=== WHAT YOU WILL DO ===
Using the material that follows, say how many lines contain the string "fresh". Answer with a number only.

>>>>

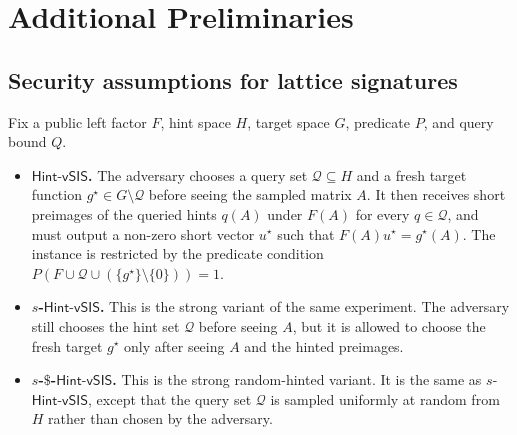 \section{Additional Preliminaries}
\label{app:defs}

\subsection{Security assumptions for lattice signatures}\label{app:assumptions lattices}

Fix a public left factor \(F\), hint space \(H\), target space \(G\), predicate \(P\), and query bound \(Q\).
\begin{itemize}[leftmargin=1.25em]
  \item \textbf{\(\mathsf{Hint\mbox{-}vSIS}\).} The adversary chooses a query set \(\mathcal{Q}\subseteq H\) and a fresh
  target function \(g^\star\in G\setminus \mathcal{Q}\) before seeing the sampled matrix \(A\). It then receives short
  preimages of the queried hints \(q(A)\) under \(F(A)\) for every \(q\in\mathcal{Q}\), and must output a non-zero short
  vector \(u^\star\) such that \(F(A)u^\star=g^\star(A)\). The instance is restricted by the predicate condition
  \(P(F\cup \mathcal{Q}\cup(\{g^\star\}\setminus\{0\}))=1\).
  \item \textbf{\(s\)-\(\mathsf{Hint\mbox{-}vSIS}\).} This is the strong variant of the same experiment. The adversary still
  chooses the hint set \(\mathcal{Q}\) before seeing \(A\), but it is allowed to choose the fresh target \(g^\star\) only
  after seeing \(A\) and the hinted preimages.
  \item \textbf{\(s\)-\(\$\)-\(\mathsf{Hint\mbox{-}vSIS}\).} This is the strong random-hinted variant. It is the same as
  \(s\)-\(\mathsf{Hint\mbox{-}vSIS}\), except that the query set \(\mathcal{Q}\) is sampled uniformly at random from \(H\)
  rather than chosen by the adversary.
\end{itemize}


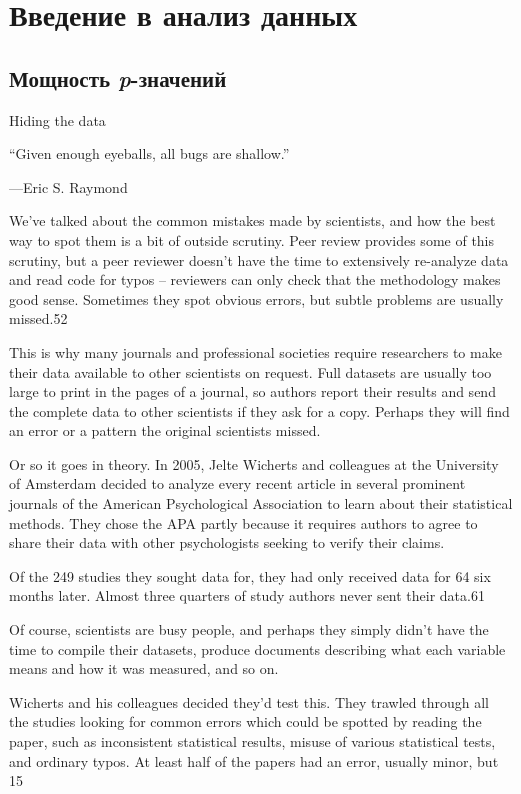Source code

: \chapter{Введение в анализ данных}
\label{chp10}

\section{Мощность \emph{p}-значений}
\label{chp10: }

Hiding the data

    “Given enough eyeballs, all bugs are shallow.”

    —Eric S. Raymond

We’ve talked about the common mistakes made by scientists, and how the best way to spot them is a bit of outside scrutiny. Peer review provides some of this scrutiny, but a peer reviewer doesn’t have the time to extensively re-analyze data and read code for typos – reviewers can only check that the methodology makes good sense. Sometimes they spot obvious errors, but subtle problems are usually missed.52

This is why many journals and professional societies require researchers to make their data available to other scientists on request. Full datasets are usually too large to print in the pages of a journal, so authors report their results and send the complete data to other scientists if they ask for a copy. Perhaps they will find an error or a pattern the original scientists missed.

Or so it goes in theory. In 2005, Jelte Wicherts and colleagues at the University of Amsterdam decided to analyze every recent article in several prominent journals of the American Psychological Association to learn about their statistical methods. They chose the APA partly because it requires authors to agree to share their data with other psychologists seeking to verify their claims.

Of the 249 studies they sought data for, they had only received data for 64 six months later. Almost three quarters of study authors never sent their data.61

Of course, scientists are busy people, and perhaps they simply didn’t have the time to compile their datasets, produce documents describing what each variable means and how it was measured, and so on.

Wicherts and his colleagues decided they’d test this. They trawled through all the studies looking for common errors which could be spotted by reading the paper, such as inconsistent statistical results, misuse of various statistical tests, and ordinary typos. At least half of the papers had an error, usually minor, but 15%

<<<<
>>>>

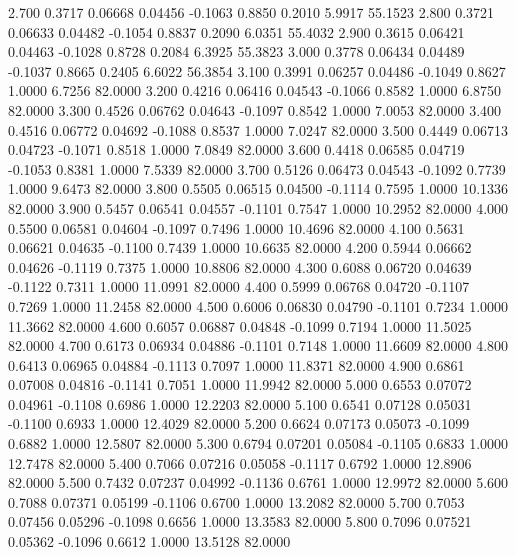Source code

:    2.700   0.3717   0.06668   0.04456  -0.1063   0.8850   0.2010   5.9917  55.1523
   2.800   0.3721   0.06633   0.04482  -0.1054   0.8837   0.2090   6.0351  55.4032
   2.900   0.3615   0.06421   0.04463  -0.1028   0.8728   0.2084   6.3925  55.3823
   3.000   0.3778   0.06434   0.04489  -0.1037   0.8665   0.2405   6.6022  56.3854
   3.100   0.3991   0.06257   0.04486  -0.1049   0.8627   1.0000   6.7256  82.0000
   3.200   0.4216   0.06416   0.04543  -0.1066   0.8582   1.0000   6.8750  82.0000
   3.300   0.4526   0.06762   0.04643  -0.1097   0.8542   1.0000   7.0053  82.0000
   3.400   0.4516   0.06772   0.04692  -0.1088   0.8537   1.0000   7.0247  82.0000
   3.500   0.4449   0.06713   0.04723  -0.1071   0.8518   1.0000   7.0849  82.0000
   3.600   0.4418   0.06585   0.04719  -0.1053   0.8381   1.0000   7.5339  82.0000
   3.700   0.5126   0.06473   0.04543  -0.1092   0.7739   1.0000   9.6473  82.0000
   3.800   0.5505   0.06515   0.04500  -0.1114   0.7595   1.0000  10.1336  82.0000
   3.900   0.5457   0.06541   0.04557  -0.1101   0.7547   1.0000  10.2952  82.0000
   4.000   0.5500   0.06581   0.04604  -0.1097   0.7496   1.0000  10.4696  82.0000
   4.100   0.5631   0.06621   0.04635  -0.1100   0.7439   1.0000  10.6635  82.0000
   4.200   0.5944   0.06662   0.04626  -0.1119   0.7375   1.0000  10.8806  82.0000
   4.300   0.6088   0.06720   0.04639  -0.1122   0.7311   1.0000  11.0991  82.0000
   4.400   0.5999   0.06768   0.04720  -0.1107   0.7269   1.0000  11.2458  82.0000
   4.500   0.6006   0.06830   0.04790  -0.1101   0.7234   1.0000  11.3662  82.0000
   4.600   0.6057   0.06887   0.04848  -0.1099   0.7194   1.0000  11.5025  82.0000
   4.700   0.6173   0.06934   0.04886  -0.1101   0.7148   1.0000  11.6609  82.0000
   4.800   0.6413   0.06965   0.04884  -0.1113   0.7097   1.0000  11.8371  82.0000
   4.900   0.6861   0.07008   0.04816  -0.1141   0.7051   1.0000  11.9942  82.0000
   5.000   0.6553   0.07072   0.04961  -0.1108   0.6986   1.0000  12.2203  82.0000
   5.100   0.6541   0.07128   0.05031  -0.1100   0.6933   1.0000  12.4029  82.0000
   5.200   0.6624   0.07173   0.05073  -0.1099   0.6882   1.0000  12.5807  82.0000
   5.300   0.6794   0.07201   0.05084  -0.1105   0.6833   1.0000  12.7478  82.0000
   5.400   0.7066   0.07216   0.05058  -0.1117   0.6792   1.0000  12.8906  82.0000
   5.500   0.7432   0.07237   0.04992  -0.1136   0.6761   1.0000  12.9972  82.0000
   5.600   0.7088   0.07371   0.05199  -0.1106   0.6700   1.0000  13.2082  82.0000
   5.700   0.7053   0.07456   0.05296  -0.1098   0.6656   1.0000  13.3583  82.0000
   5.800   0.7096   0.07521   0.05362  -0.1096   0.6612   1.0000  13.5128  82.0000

<<<<
>>>>

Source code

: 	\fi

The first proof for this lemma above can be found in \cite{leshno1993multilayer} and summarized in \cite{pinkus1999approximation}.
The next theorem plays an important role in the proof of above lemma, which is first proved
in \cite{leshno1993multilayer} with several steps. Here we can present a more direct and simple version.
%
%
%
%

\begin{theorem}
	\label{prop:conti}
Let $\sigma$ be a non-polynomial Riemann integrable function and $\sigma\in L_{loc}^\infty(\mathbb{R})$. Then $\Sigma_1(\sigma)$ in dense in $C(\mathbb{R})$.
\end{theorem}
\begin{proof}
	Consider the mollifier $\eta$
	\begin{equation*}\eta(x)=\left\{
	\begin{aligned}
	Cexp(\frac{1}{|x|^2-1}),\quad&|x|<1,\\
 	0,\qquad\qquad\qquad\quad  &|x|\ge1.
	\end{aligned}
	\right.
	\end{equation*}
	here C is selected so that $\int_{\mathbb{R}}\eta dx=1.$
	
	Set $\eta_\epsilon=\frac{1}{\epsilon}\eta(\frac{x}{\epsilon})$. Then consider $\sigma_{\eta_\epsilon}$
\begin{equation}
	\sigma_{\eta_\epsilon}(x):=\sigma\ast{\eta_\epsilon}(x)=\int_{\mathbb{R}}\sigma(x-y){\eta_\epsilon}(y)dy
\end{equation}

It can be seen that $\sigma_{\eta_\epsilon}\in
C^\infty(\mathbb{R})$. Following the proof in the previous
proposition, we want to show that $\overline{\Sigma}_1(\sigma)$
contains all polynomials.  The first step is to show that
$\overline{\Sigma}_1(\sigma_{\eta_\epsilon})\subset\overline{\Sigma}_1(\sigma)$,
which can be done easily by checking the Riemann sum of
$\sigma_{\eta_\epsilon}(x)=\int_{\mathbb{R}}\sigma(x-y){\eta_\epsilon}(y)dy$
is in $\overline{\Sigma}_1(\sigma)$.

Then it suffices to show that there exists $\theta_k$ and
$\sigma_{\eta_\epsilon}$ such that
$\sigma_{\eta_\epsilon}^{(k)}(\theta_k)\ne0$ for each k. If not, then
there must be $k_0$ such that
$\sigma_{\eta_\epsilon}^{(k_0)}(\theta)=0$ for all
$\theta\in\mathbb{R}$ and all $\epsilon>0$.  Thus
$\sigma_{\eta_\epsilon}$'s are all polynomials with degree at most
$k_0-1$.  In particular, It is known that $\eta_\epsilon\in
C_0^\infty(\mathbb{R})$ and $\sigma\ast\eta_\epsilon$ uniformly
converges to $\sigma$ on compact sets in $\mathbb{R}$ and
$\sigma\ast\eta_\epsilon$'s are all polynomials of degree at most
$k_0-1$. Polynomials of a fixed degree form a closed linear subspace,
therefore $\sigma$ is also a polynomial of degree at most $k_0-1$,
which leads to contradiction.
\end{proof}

<<<<

=== REPLY TO THE TASK ===
2